Prime Minister Manuel Valls has offered public support for bringing the World Expo to France’s capital, prompting reports earlier this week that such a move would end the city’s chances of staging the Olympics exactly 100 years on from its previous hosting in 1924.
However, Nathalie Iannetta, the sports advisor to French President Francois Hollande, told the Associated Press news agency that it could be financially viable for both events to be pursued. “The investments that will be made will benefit both projects,” she said.
A feasibility study is due to be completed by the French Olympic Committtee early next year in collaboration with influential figures from sport, politics and business, with Iannetta stating that the findings will be central to deciding Paris’ next course of action.
“If it shows that a Paris bid is pertinent and that we have good chances to win, then the World Expo bid won't be an obstacle,” Iannetta added.
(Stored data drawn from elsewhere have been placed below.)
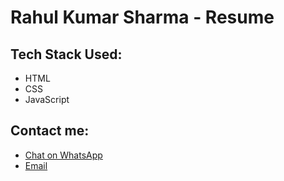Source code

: # Rahul Kumar Sharma - Resume

## Tech Stack Used:
- HTML
- CSS
- JavaScript

## Contact me:
- [Chat on WhatsApp](http://wa.me/+918092726691)
- [Email](mailto:rahulrohanroshan@gmail.com)
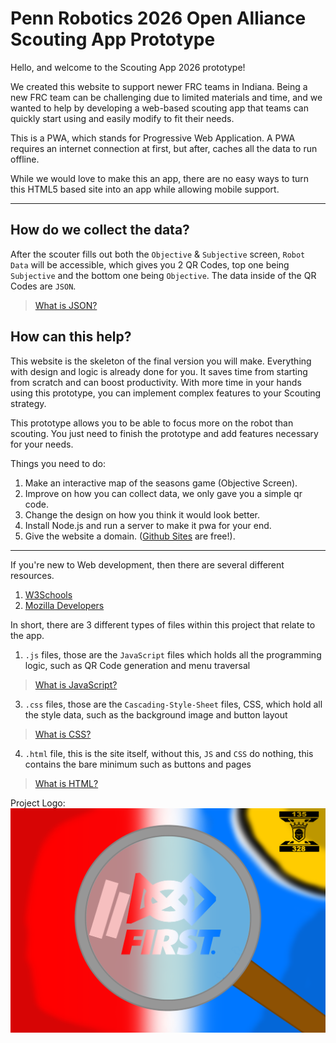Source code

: # Penn Robotics 2026 Open Alliance Scouting App Prototype
Hello, and welcome to the Scouting App 2026 prototype!

We created this website to support newer FRC teams in Indiana. Being a new FRC team can be challenging due to limited materials and time, and we wanted to help by developing a web-based scouting app that teams can quickly start using and easily modify to fit their needs.

This is a PWA, which stands for Progressive Web Application.
A PWA requires an internet connection at first, but after, caches all the data to run offline.

While we would love to make this an app, there are no easy ways to turn this HTML5 based site into an app while allowing mobile support.

---
## How do we collect the data?
After the scouter fills out both the `Objective` & `Subjective` screen, `Robot Data` will be accessible, which gives you 2 QR Codes, top one being `Subjective` and the bottom one being `Objective`.
The data inside of the QR Codes are `JSON`.
> [What is JSON?](https://www.w3schools.com/whatis/whatis_json.asp) 

## How can this help?
This website is the skeleton of the final version you will make. Everything with design and logic is already done for you. It saves time from starting from scratch and can boost productivity. With more time in your hands using this prototype, you can implement complex features to your Scouting strategy.

This prototype allows you to be able to focus more on the robot than scouting. You just need to finish the prototype and add features necessary for your needs.

Things you need to do:
1. Make an interactive map of the seasons game (Objective Screen).
2. Improve on how you can collect data, we only gave you a simple qr code.
3. Change the design on how you think it would look better.
4. Install Node.js and run a server to make it pwa for your end.
5. Give the website a domain. ([Github Sites](https://docs.github.com/en/pages) are free!).
---
If you're new to Web development, then there are several different resources.
1. [W3Schools](https://www.w3schools.com/)
2. [Mozilla Developers](https://developer.mozilla.org/en-US/docs/Learn_web_development)

In short, there are 3 different types of files within this project that relate to the app.
1. `.js` files, those are the `JavaScript` files which holds all the programming logic, such as QR Code generation and menu traversal
> [What is JavaScript?](https://www.w3schools.com/whatis/whatis_js.asp) 
3. `.css` files, those are the `Cascading-Style-Sheet` files, CSS, which hold all the style data, such as the background image and button layout
> [What is CSS?](https://www.w3schools.com/whatis/whatis_css.asp) 
4. `.html` file, this is the site itself, without this, `JS` and `CSS` do nothing, this contains the bare minimum such as buttons and pages
> [What is HTML?](https://www.w3schools.com/whatis/whatis_html.asp) 

Project Logo:
![Project Logo](./Images/App_Logo.png)
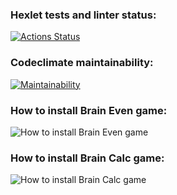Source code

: ### Hexlet tests and linter status:

[![Actions Status](https://github.com/erogatneva/qa-auto-engineer-javascript-project-44/actions/workflows/hexlet-check.yml/badge.svg)](https://github.com/erogatneva/qa-auto-engineer-javascript-project-44/actions)

### Codeclimate maintainability:

[![Maintainability](https://api.codeclimate.com/v1/badges/d60ac8a35cf07fae1267/maintainability)](https://codeclimate.com/github/erogatneva/qa-auto-engineer-javascript-project-44/maintainability)

### How to install Brain Even game:

<!-- [![asciicast](https://asciinema.org/a/aNCfFsmavKBToSOvtaZhDBodX.svg)](https://asciinema.org/a/aNCfFsmavKBToSOvtaZhDBodX) -->

![How to install Brain Even game](url)

### How to install Brain Calc game:

<!-- [![asciicast](https://asciinema.org/a/kLfF3QRjeH2nx24dsD53P1OTB.svg)](https://asciinema.org/a/kLfF3QRjeH2nx24dsD53P1OTB) -->

![How to install Brain Calc game](url)

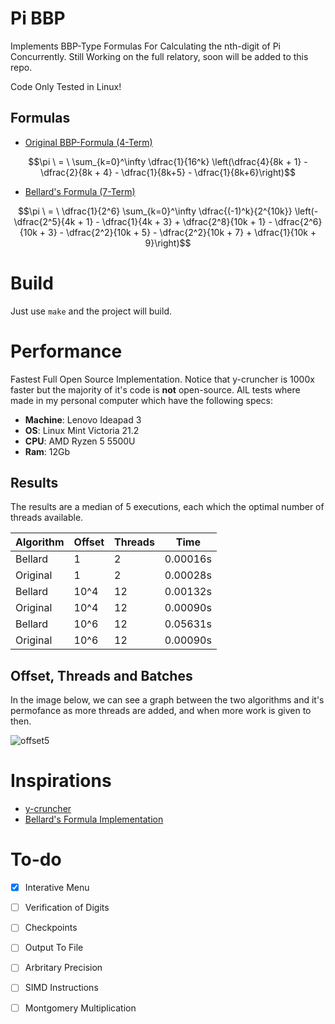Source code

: # Pi BBP
Implements BBP-Type Formulas For Calculating the nth-digit of Pi Concurrently. Still Working on the full relatory, soon will be added to this repo.

Code Only Tested in Linux!

## Formulas
* [Original BBP-Formula (4-Term)](https://en.wikipedia.org/wiki/Bailey%E2%80%93Borwein%E2%80%93Plouffe_formula)

$$\pi \ = \ \sum_{k=0}^\infty \dfrac{1}{16^k} \left(\dfrac{4}{8k + 1} - \dfrac{2}{8k + 4} - \dfrac{1}{8k+5} - \dfrac{1}{8k+6}\right)$$

* [Bellard's Formula (7-Term)](https://bellard.org/pi/)

$$\pi \ = \ \dfrac{1}{2^6} \sum_{k=0}^\infty \dfrac{(-1)^k}{2^{10k}} \left(-\dfrac{2^5}{4k + 1} - \dfrac{1}{4k + 3} + \dfrac{2^8}{10k + 1} - \dfrac{2^6}{10k + 3} - \dfrac{2^2}{10k + 5} - \dfrac{2^2}{10k + 7} + \dfrac{1}{10k + 9}\right)$$

# Build
Just use `make` and the project will build.

# Performance
Fastest Full Open Source Implementation. Notice that y-cruncher is 1000x faster but the majority of it's code is **not** open-source.
AlL tests where made in my personal computer which have the following specs:

* **Machine**: Lenovo Ideapad 3
* **OS**: Linux Mint Victoria 21.2
* **CPU**: AMD Ryzen 5 5500U
* **Ram**: 12Gb

## Results
The results are a median of 5 executions, each which the optimal number of threads available.

| Algorithm | Offset | Threads |   Time   |
|  -------  | ------ | ------- |  ------- |
|  Bellard  |   1    |    2    | 0.00016s |
| Original  |   1    |    2    | 0.00028s |
|  Bellard  |  10^4  |   12    | 0.00132s |
| Original  |  10^4  |   12    | 0.00090s |
|  Bellard  |  10^6  |   12    | 0.05631s |
| Original  |  10^6  |   12    | 0.00090s |


## Offset, Threads and Batches
In the image below, we can see a graph between the two algorithms and it's permofance as more threads are added, and when more work is given to then.

![offset5](https://github.com/user-attachments/assets/dce6e498-4d9a-490a-b880-cd0b0dad9295)

# Inspirations
* [y-cruncher](http://www.numberworld.org/y-cruncher/)
* [Bellard's Formula Implementation](https://link.springer.com/article/10.1007/s11139-021-00475-y)

# To-do
* [x] Interative Menu
* [ ] Verification of Digits
* [ ] Checkpoints
* [ ] Output To File
* [ ] Arbritary Precision
* [ ] SIMD Instructions
* [ ] Montgomery Multiplication


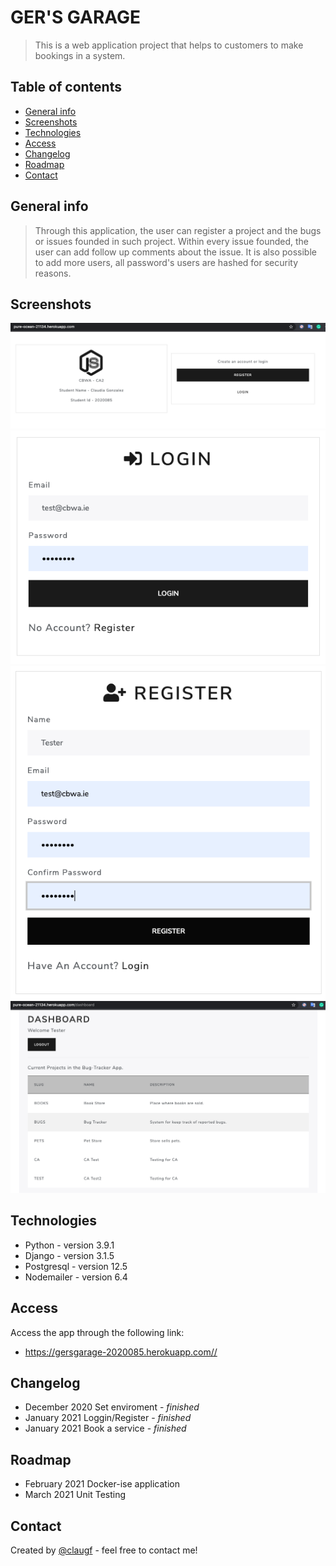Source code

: # GER'S GARAGE

> This is a web application project that helps to customers to make bookings in a system.

## Table of contents

- [General info](#general-info)
- [Screenshots](#screenshots)
- [Technologies](#technologies)
- [Access](#access)
- [Changelog](#changelog)
- [Roadmap](#roadmap)
- [Contact](#contact)

## General info

> Through this application, the user can register a project and the bugs or issues founded in such project. Within every issue founded, the user can add follow up comments about the issue. It is also possible to add more users, all password's users are hashed for security reasons.

## Screenshots

![Welcome Page](./static/img/readme/Welcome.png)
![Login](./static/img/readme/Login.png)
![Register](./static/img/readme/Register.png)
![Dashboard](./static/img/readme/Dashboard.png)

## Technologies

- Python - version 3.9.1
- Django - version 3.1.5
- Postgresql - version 12.5
- Nodemailer - version 6.4

## Access

Access the app through the following link:

- https://gersgarage-2020085.herokuapp.com//

## Changelog

- December 2020 Set enviroment - _finished_
- January 2021 Loggin/Register - _finished_
- January 2021 Book a service - _finished_

## Roadmap

- February 2021 Docker-ise application
- March 2021 Unit Testing

## Contact

Created by [@claugf](mailto:claudiagf_7@hotmail.com) - feel free to contact me!
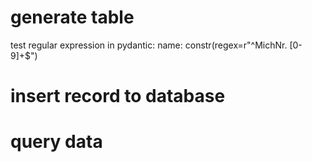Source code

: # generate table
test regular expression in pydantic:
name: constr(regex=r"^MichNr. [0-9]+$")
# insert record to database
# query data 

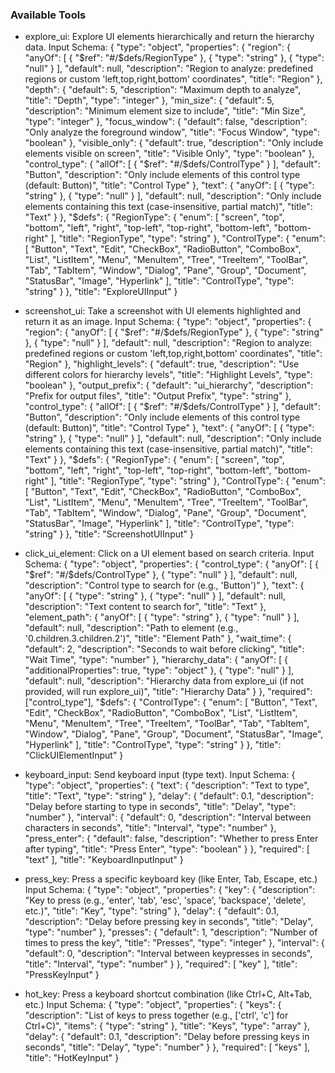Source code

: ### Available Tools
- explore_ui: Explore UI elements hierarchically and return the hierarchy data.
    Input Schema:
		{
      "type": "object",
      "properties": {
        "region": {
          "anyOf": [
            {
              "$ref": "#/$defs/RegionType"
            },
            {
              "type": "string"
            },
            {
              "type": "null"
            }
          ],
          "default": null,
          "description": "Region to analyze: predefined regions or custom 'left,top,right,bottom' coordinates",
          "title": "Region"
        },
        "depth": {
          "default": 5,
          "description": "Maximum depth to analyze",
          "title": "Depth",
          "type": "integer"
        },
        "min_size": {
          "default": 5,
          "description": "Minimum element size to include",
          "title": "Min Size",
          "type": "integer"
        },
        "focus_window": {
          "default": false,
          "description": "Only analyze the foreground window",
          "title": "Focus Window",
          "type": "boolean"
        },
        "visible_only": {
          "default": true,
          "description": "Only include elements visible on screen",
          "title": "Visible Only",
          "type": "boolean"
        },
        "control_type": {
          "allOf": [
            {
              "$ref": "#/$defs/ControlType"
            }
          ],
          "default": "Button",
          "description": "Only include elements of this control type (default: Button)",
          "title": "Control Type"
        },
        "text": {
          "anyOf": [
            {
              "type": "string"
            },
            {
              "type": "null"
            }
          ],
          "default": null,
          "description": "Only include elements containing this text (case-insensitive, partial match)",
          "title": "Text"
        }
      },
      "$defs": {
        "RegionType": {
          "enum": [
            "screen",
            "top",
            "bottom",
            "left",
            "right",
            "top-left",
            "top-right",
            "bottom-left",
            "bottom-right"
          ],
          "title": "RegionType",
          "type": "string"
        },
        "ControlType": {
          "enum": [
            "Button",
            "Text",
            "Edit",
            "CheckBox",
            "RadioButton",
            "ComboBox",
            "List",
            "ListItem",
            "Menu",
            "MenuItem",
            "Tree",
            "TreeItem",
            "ToolBar",
            "Tab",
            "TabItem",
            "Window",
            "Dialog",
            "Pane",
            "Group",
            "Document",
            "StatusBar",
            "Image",
            "Hyperlink"
          ],
          "title": "ControlType",
          "type": "string"
        }
      },
      "title": "ExploreUIInput"
    }

- screenshot_ui: Take a screenshot with UI elements highlighted and return it as an image.
    Input Schema:
		{
      "type": "object",
      "properties": {
        "region": {
          "anyOf": [
            {
              "$ref": "#/$defs/RegionType"
            },
            {
              "type": "string"
            },
            {
              "type": "null"
            }
          ],
          "default": null,
          "description": "Region to analyze: predefined regions or custom 'left,top,right,bottom' coordinates",
          "title": "Region"
        },
        "highlight_levels": {
          "default": true,
          "description": "Use different colors for hierarchy levels",
          "title": "Highlight Levels",
          "type": "boolean"
        },
        "output_prefix": {
          "default": "ui_hierarchy",
          "description": "Prefix for output files",
          "title": "Output Prefix",
          "type": "string"
        },
        "control_type": {
          "allOf": [
            {
              "$ref": "#/$defs/ControlType"
            }
          ],
          "default": "Button",
          "description": "Only include elements of this control type (default: Button)",
          "title": "Control Type"
        },
        "text": {
          "anyOf": [
            {
              "type": "string"
            },
            {
              "type": "null"
            }
          ],
          "default": null,
          "description": "Only include elements containing this text (case-insensitive, partial match)",
          "title": "Text"
        }
      },
      "$defs": {
        "RegionType": {
          "enum": [
            "screen",
            "top",
            "bottom",
            "left",
            "right",
            "top-left",
            "top-right",
            "bottom-left",
            "bottom-right"
          ],
          "title": "RegionType",
          "type": "string"
        },
        "ControlType": {
          "enum": [
            "Button",
            "Text",
            "Edit",
            "CheckBox",
            "RadioButton",
            "ComboBox",
            "List",
            "ListItem",
            "Menu",
            "MenuItem",
            "Tree",
            "TreeItem",
            "ToolBar",
            "Tab",
            "TabItem",
            "Window",
            "Dialog",
            "Pane",
            "Group",
            "Document",
            "StatusBar",
            "Image",
            "Hyperlink"
          ],
          "title": "ControlType",
          "type": "string"
        }
      },
      "title": "ScreenshotUIInput"
    }

- click_ui_element: Click on a UI element based on search criteria.
    Input Schema:
		{
      "type": "object",
      "properties": {
        "control_type": {
          "anyOf": [
            {
              "$ref": "#/$defs/ControlType"
            },
            {
              "type": "null"
            }
          ],
          "default": null,
          "description": "Control type to search for (e.g., 'Button')"
        },
        "text": {
          "anyOf": [
            {
              "type": "string"
            },
            {
              "type": "null"
            }
          ],
          "default": null,
          "description": "Text content to search for",
          "title": "Text"
        },
        "element_path": {
          "anyOf": [
            {
              "type": "string"
            },
            {
              "type": "null"
            }
          ],
          "default": null,
          "description": "Path to element (e.g., '0.children.3.children.2')",
          "title": "Element Path"
        },
        "wait_time": {
          "default": 2,
          "description": "Seconds to wait before clicking",
          "title": "Wait Time",
          "type": "number"
        },
        "hierarchy_data": {
          "anyOf": [
            {
              "additionalProperties": true,
              "type": "object"
            },
            {
              "type": "null"
            }
          ],
          "default": null,
          "description": "Hierarchy data from explore_ui (if not provided, will run explore_ui)",
          "title": "Hierarchy Data"
        }
      },
      "required": ["control_type"],
      "$defs": {
        "ControlType": {
          "enum": [
            "Button",
            "Text",
            "Edit",
            "CheckBox",
            "RadioButton",
            "ComboBox",
            "List",
            "ListItem",
            "Menu",
            "MenuItem",
            "Tree",
            "TreeItem",
            "ToolBar",
            "Tab",
            "TabItem",
            "Window",
            "Dialog",
            "Pane",
            "Group",
            "Document",
            "StatusBar",
            "Image",
            "Hyperlink"
          ],
          "title": "ControlType",
          "type": "string"
        }
      },
      "title": "ClickUIElementInput"
    }

- keyboard_input: Send keyboard input (type text).
    Input Schema:
		{
      "type": "object",
      "properties": {
        "text": {
          "description": "Text to type",
          "title": "Text",
          "type": "string"
        },
        "delay": {
          "default": 0.1,
          "description": "Delay before starting to type in seconds",
          "title": "Delay",
          "type": "number"
        },
        "interval": {
          "default": 0,
          "description": "Interval between characters in seconds",
          "title": "Interval",
          "type": "number"
        },
        "press_enter": {
          "default": false,
          "description": "Whether to press Enter after typing",
          "title": "Press Enter",
          "type": "boolean"
        }
      },
      "required": [
        "text"
      ],
      "title": "KeyboardInputInput"
    }

- press_key: Press a specific keyboard key (like Enter, Tab, Escape, etc.)
    Input Schema:
		{
      "type": "object",
      "properties": {
        "key": {
          "description": "Key to press (e.g., 'enter', 'tab', 'esc', 'space', 'backspace', 'delete', etc.)",
          "title": "Key",
          "type": "string"
        },
        "delay": {
          "default": 0.1,
          "description": "Delay before pressing key in seconds",
          "title": "Delay",
          "type": "number"
        },
        "presses": {
          "default": 1,
          "description": "Number of times to press the key",
          "title": "Presses",
          "type": "integer"
        },
        "interval": {
          "default": 0,
          "description": "Interval between keypresses in seconds",
          "title": "Interval",
          "type": "number"
        }
      },
      "required": [
        "key"
      ],
      "title": "PressKeyInput"
    }

- hot_key: Press a keyboard shortcut combination (like Ctrl+C, Alt+Tab, etc.)
    Input Schema:
		{
      "type": "object",
      "properties": {
        "keys": {
          "description": "List of keys to press together (e.g., ['ctrl', 'c'] for Ctrl+C)",
          "items": {
            "type": "string"
          },
          "title": "Keys",
          "type": "array"
        },
        "delay": {
          "default": 0.1,
          "description": "Delay before pressing keys in seconds",
          "title": "Delay",
          "type": "number"
        }
      },
      "required": [
        "keys"
      ],
      "title": "HotKeyInput"
    } 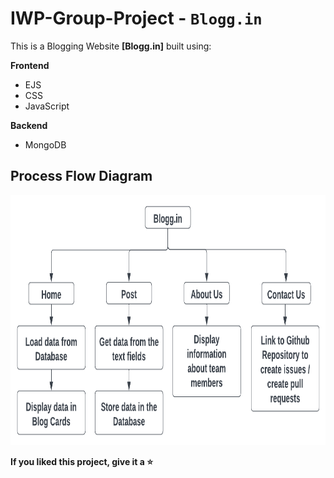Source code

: # IWP-Group-Project - `Blogg.in`
<p>This is a Blogging Website <strong>[Blogg.in]</strong> built using:</p>
<strong>Frontend</strong>
<ul>
  <li>EJS</li>
  <li>CSS</li>
  <li>JavaScript</li>
</ul>
<strong>Backend</strong>
<ul>
  <li>MongoDB</li>
</ul>

## Process Flow Diagram
<p align="center">
  <img src="https://raw.githubusercontent.com/rohan-sarkarr/IWP-Group-Project/main/process-flow.png?raw=true" alt="website process flow" height="400px"  width="800px"></img>
</p>

<p><strong> If you liked this project, give it a ⭐ </strong></p>

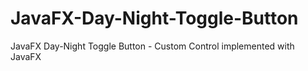 # JavaFX-Day-Night-Toggle-Button
JavaFX Day-Night Toggle Button - Custom Control implemented with JavaFX
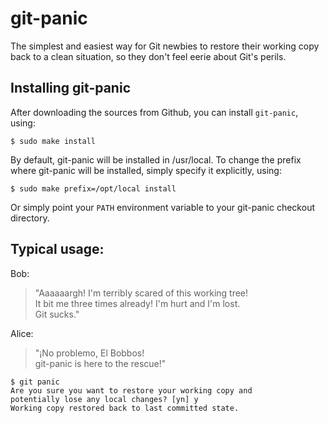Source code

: git-panic
=========
The simplest and easiest way for Git newbies to restore their working copy back
to a clean situation, so they don't feel eerie about Git's perils.


Installing git-panic
--------------------
After downloading the sources from Github, you can install `git-panic`, using:

	$ sudo make install

By default, git-panic will be installed in /usr/local. To change the prefix
where git-panic will be installed, simply specify it explicitly, using:

	$ sudo make prefix=/opt/local install

Or simply point your `PATH` environment variable to your git-panic checkout
directory.


Typical usage:
--------------
Bob:
> "Aaaaaargh! I'm terribly scared of this working tree!  
> It bit me three times already! I'm hurt and I'm lost.  
> Git sucks."

Alice:
> "¡No problemo, El Bobbos!  
> git-panic is here to the rescue!"

	$ git panic
	Are you sure you want to restore your working copy and
	potentially lose any local changes? [yn] y
	Working copy restored back to last committed state.

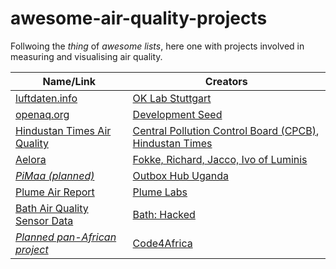 # awesome-air-quality-projects

Follwoing the *thing* of *awesome lists*, here one with projects involved in measuring and visualising air quality. 

|Name/Link|Creators|
|---|---|
|[luftdaten.info](http://luftdaten.info)|[OK Lab Stuttgart](https://codefor.de/stuttgart/)|
|[openaq.org](https://openaq.org)|[Development Seed](https://developmentseed.org/)|
|[Hindustan Times Air Quality](http://airquality.hindustantimes.com/)|[Central Pollution Control Board (CPCB)](http://cpcb.nic.in), [Hindustan Times](http://hindustantimes.com/)|
|[Aelora](https://www.thethingsnetwork.org/article/aelora-monitoring-air-quality-with-the-things-network)|[Fokke, Richard, Jacco, Ivo of Luminis](https://arnhem.luminis.eu/talents/)|
|[*PiMaa (planned)*](http://pimaa.co.ug/)|[Outbox Hub Uganda](https://outbox.co.ug/)|
|[Plume Air Report](https://air.plumelabs.com/)|[Plume Labs](https://plumelabs.com)|
|[Bath Air Quality Sensor Data](https://data.bathhacked.org/Environment/-Live-Air-Quality-Sensor-Data/hqr9-djir)|[Bath: Hacked](https://www.bathhacked.org)|
|[*Planned pan-African project*](https://medium.com/code-for-africa/monitoring-air-quality-in-african-cities-through-low-cost-air-pollution-centers-84f2082c8ebd)|[Code4Africa](https://codeforafrica.org/)|
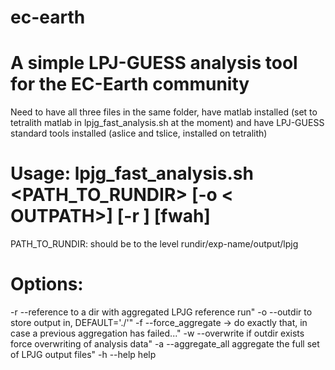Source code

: # ec-earth

# A simple LPJ-GUESS analysis tool for the EC-Earth community

Need to have all three files in the same folder, have matlab installed (set to tetralith matlab in lpjg_fast_analysis.sh at the moment) and have LPJ-GUESS standard tools installed (aslice and tslice, installed on tetralith)

# Usage: lpjg_fast_analysis.sh <PATH_TO_RUNDIR> [-o < OUTPATH>] [-r <REFPATH>] [fwah]

PATH_TO_RUNDIR: should be to the level rundir/exp-name/output/lpjg

# Options:
  -r --reference       <PATH> to a dir with aggregated LPJG reference run"
  -o --outdir          <PATH> to store output in, DEFAULT='./'"
  -f --force_aggregate -> do exactly that, in case a previous aggregation has failed..."
  -w --overwrite       if outdir exists force overwriting of analysis data"
  -a --aggregate_all   aggregate the full set of LPJG output files"
  -h --help            help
The United States, Hungary, Italy, Germany, Qatar, South Africa and Turkey have joined France in expressing an interest in hosting the 2024 Olympics.
Bids for the Games must be submitted by next year and the International Olympic Committee will select the winner in 2017. Bids for the hosting rights to the 2025 World Expo straddle this process, with submissions due in 2016 and a decision set to be made two years later.
Bernard Lapasset, the head of the French Committee for International Sport, called upon experience from his other role as the president of the International Rugby Board to state that hosting the Olympic Games and the World Expo in consecutive years would be possible.
“We'll obviously need to be careful with the finances, but look what happened with Japan,” Lapasset said. “They won the rights to host the Rugby World Cup in 2019 and the 2020 Olympics.”
In other news, Germany will delay its decision over whether to put forward either Berlin or Hamburg as a candidate city for the 2024 Olympics until next year.
The German Olympic Sports Confederation (DOSB) was expected to make its choice at a December 6 strategy meeting, but president Alfons Hörman is keen for his organisation to see the results of the IOC’s ‘Agenda 2020’ initiative and further assess the levels of support for Olympic hosting in both cities.
Hörmann told the Frankfurter Allgemeine Zeitung newspaper: “The worst option would be that we decide firmly on a city only for its citizens to then say the project will not be supported.”
The latest polls suggest Hamburg has significant public weight behind a bid, while Berlin - host of the 1936 Olympics - is more lukewarm overall.
Munich failed in a bid to stage the 2018 winter Olympic Games and Hörmann added: “A second Munich must not happen to us.”